A Neotomex PEG grammar specifies a directed graph of definitons. It consists of:

  • A set of definitions, where each definition consists of an identifier and an expression. e.g. Definition <- Identifier '<-' Expression
  • The root definition’s identifier. This root definition will be used as the entry point for matching.
  • A transform function can be associated with a Neotomex expression. They are applied after the parse

The definition data types (see the definition/0 typespec below) are verbose and machine readable as opposed to human readable. Typical usage will be to compile a grammar from a more machine readable format, bootstrapping with Neotomex grammars as necessary.

Parsing consists of first using the grammar to match a valid parse tree, and then applying a transform node by node to this parse tree.

Match

A grammar consists of definitions which are labeled by an identifier and consist of an expression. An expression can be a

  • terminal: references a char, string, or regex. It successfully matches when it’s reference appears at the beginning of the input.
  • nonterminal: the identifier of a definition. It matches if the identified definition matches.
  • sequence: an ordered list of expressions.
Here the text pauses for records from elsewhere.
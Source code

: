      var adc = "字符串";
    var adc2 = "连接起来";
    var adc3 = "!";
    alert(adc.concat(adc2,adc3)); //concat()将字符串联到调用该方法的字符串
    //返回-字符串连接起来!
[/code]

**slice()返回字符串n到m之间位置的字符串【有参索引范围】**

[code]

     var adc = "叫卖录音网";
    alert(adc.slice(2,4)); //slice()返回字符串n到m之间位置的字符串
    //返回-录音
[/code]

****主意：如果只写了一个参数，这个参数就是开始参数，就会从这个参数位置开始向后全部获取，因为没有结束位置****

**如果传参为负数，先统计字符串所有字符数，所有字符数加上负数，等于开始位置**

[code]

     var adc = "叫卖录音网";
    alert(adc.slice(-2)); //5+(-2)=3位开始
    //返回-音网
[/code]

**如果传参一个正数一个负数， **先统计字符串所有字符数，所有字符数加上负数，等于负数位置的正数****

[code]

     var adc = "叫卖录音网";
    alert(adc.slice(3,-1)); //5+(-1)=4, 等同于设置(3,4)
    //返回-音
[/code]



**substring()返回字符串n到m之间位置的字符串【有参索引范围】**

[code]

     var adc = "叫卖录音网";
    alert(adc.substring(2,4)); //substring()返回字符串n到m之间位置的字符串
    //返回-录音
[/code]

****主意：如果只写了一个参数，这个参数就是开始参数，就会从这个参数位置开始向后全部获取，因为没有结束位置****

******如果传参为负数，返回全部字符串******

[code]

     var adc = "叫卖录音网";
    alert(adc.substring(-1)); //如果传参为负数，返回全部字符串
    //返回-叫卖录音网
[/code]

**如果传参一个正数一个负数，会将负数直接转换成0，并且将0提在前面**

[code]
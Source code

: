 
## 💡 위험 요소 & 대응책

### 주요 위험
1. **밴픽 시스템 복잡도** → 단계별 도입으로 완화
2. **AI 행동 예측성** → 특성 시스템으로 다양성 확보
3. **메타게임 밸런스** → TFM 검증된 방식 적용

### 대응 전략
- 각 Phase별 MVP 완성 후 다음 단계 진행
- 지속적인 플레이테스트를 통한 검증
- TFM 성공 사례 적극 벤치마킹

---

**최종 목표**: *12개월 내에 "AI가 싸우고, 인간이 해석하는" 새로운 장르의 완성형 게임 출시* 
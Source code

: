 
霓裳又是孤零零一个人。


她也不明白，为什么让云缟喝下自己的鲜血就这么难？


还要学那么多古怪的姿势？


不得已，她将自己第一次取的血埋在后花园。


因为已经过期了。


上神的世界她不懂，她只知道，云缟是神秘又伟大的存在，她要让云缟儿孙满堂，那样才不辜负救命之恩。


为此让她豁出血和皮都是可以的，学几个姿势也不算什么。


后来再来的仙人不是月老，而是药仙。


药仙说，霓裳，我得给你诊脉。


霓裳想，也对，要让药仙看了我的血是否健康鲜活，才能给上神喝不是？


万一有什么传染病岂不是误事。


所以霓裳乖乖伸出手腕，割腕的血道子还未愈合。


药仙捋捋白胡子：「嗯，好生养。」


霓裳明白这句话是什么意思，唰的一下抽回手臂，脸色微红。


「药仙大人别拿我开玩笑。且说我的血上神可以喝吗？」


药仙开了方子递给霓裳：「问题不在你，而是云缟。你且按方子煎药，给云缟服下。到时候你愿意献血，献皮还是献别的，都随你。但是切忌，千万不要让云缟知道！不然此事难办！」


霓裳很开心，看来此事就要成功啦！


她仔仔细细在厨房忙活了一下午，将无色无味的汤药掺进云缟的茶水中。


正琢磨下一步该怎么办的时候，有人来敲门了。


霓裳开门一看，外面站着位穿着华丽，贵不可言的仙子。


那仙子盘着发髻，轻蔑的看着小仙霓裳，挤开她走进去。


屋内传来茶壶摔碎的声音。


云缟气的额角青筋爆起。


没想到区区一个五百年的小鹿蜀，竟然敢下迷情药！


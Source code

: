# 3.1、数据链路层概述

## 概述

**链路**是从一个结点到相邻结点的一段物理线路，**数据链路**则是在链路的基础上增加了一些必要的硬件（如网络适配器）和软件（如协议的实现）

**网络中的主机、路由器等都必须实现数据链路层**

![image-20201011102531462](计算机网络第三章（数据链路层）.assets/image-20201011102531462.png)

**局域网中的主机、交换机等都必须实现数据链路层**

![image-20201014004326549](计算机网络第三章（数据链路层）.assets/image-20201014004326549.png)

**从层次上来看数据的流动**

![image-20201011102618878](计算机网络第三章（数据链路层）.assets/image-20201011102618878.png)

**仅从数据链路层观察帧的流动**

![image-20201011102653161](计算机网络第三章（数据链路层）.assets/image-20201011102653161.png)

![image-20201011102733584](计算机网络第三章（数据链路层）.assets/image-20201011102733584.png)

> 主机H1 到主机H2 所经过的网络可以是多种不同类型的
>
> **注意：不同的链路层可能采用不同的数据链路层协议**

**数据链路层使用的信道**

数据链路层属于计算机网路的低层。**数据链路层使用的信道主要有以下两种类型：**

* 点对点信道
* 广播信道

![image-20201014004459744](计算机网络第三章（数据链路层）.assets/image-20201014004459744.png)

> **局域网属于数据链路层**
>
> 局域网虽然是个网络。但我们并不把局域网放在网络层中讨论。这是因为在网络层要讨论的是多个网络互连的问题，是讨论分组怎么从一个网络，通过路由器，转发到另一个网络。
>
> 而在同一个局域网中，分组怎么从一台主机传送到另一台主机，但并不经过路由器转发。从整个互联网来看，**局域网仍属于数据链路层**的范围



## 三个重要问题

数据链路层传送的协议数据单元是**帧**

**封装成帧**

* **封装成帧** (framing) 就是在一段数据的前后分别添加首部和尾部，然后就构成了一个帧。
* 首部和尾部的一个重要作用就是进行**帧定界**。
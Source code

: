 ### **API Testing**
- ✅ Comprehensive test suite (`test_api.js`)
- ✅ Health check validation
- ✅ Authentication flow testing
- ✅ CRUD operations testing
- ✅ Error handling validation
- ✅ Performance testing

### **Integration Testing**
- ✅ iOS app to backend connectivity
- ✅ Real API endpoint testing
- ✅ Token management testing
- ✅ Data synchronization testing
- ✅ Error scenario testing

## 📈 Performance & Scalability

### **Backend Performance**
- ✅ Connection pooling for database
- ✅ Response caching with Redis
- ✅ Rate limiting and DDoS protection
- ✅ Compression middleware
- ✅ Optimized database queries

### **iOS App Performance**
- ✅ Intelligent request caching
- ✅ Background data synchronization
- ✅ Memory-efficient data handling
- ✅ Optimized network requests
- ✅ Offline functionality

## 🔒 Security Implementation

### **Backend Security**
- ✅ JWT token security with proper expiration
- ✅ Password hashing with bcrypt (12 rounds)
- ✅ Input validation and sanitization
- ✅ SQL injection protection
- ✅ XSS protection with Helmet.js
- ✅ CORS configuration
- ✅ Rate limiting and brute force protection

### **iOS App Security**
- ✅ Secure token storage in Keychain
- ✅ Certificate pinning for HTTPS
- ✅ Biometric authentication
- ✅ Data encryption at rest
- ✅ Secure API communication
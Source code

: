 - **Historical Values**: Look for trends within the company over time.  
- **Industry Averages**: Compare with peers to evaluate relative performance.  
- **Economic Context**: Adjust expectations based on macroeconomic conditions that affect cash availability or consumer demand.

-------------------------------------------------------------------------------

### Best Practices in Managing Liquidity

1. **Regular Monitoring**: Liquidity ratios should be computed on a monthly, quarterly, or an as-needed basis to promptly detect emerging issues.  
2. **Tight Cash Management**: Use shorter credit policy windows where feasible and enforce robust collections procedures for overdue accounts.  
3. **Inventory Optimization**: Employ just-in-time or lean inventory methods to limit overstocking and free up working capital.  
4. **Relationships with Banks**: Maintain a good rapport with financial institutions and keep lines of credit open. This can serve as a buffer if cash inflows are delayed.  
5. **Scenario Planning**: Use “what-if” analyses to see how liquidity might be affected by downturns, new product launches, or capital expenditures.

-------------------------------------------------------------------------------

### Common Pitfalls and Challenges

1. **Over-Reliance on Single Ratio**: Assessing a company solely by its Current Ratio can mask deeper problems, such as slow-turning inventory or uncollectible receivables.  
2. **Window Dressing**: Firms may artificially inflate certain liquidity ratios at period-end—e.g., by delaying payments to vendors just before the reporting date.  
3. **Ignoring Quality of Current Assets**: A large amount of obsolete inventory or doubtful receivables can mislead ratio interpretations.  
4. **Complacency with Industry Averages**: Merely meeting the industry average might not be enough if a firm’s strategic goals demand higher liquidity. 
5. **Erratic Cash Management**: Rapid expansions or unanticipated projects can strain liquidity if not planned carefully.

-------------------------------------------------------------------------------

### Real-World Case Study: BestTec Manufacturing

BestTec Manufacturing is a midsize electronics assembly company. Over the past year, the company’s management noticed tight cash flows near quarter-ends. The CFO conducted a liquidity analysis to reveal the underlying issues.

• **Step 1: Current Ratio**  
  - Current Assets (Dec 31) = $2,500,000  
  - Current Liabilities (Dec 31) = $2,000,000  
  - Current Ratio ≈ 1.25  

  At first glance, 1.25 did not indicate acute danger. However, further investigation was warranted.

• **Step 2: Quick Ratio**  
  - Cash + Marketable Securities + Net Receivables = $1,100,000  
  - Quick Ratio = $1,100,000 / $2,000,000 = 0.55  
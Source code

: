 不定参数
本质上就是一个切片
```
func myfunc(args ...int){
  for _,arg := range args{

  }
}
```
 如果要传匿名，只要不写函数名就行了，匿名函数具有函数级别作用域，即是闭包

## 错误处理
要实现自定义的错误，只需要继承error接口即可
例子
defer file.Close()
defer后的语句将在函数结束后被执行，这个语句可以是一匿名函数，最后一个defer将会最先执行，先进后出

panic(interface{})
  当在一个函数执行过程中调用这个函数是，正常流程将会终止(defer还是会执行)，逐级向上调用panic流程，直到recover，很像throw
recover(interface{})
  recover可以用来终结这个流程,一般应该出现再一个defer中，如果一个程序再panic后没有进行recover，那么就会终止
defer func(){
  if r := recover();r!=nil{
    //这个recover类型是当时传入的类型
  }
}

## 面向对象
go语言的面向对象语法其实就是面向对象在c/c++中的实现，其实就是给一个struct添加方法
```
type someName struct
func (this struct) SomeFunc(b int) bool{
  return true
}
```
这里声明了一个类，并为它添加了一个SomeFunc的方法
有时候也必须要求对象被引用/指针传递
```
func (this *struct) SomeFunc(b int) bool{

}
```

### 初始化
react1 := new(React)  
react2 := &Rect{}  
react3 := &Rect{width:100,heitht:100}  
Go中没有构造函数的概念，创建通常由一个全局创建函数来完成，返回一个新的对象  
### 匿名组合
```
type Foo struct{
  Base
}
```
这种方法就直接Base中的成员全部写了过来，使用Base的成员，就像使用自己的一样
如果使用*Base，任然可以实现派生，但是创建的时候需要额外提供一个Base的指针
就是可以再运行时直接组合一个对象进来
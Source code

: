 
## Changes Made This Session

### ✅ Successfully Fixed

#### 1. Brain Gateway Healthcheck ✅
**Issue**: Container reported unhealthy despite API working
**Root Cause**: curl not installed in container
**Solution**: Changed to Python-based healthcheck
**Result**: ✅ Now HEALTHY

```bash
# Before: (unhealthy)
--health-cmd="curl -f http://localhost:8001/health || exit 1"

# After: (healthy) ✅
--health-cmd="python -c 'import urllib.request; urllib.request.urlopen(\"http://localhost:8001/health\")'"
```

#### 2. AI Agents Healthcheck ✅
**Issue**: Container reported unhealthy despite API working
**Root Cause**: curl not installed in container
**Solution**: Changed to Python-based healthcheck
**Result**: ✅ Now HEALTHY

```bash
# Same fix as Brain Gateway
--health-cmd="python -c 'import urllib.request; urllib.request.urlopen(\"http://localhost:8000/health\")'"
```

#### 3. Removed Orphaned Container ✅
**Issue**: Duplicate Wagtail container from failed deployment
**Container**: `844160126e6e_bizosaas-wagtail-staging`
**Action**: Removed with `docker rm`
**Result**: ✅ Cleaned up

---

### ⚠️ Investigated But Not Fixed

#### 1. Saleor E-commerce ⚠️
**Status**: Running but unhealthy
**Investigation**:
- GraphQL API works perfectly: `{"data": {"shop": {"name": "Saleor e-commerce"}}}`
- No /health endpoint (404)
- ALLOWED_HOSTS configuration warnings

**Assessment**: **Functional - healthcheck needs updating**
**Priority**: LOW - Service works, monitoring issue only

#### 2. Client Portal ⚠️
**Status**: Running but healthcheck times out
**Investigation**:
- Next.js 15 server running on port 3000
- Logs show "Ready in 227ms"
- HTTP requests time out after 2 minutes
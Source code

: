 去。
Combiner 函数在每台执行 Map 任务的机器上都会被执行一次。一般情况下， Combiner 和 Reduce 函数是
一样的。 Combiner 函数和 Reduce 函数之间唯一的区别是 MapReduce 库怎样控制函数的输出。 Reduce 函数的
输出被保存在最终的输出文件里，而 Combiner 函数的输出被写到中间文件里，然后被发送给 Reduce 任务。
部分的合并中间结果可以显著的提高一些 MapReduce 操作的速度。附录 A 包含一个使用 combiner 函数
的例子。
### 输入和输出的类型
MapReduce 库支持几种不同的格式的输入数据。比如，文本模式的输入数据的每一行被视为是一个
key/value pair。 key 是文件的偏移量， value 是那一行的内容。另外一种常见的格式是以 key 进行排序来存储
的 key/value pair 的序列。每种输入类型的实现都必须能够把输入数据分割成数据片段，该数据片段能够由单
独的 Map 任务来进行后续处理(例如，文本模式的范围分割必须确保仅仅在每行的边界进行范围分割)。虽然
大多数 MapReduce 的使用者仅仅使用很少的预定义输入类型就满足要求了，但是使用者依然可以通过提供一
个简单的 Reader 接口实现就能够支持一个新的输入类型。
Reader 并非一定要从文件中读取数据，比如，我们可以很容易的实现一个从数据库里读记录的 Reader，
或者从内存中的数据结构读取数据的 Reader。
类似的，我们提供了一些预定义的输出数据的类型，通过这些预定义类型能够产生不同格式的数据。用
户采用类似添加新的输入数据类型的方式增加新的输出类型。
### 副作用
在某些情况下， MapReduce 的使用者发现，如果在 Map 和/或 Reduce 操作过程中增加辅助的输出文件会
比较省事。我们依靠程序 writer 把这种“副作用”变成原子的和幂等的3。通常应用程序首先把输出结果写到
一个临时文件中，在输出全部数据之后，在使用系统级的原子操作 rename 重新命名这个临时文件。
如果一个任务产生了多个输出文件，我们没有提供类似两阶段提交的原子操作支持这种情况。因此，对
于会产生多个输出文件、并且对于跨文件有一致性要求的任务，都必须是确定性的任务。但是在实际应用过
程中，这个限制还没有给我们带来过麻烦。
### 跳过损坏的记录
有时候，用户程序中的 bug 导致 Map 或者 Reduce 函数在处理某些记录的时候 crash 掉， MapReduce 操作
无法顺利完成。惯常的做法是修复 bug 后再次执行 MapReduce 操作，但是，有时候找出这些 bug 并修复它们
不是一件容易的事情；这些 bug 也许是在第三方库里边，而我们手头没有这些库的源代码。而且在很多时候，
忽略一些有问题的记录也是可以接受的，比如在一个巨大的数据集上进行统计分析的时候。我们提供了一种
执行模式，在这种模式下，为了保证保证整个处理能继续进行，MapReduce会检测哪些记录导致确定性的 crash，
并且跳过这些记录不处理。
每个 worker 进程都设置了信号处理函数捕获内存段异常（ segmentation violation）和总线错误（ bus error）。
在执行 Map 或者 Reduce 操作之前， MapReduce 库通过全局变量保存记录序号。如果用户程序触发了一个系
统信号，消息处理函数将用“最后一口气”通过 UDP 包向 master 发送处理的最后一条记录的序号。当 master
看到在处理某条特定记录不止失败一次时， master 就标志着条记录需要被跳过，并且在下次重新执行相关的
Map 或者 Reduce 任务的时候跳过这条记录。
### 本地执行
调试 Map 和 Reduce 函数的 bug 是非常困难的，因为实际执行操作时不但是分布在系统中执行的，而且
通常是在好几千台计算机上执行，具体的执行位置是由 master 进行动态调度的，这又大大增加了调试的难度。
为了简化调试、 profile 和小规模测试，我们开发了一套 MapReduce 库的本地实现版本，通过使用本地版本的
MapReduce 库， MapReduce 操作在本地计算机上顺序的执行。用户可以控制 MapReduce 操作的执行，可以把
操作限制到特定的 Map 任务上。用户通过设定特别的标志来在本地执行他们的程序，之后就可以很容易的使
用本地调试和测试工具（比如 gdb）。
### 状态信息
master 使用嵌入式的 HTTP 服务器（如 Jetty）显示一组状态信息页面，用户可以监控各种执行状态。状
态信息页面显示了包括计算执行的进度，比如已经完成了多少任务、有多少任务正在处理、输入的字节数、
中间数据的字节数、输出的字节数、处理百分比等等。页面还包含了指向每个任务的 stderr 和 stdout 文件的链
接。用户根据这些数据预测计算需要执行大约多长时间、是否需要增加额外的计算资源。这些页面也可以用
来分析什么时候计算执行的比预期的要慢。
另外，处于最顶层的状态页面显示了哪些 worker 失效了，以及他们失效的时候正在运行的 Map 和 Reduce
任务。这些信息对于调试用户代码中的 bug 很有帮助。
It succesfully matches by folding the expressions against the input.
  • priority: an ordered list of expressions. It matches using the first successful match of the list.
  • zero_or_more: matches when its subexpression greedily matches zero or more times.
  • one_or_more: matches when its subexpression greedily matches one or more times.
  • zero_or_one: matches when its subexpression greedily matches zero or one times.
  • and: matches when its subexpression matches. Consumes no input.
  • not: matches when its subexpression does not match. Consumes no input.
  • prune: matches when it’s subexpression matches, however the match is pruned from the result.

A grammar’s definitions come together to form a conditional directed graph. Matching starts at the root node and performs a depth first search for the first successful route through the tree. This represents the valid parse tree for the grammar and input.

Transform

A transform is a function that modifies the match for an expression. This can be used to evaluate the parse tree. When applying transforms to the matched tree, they are applied depth first.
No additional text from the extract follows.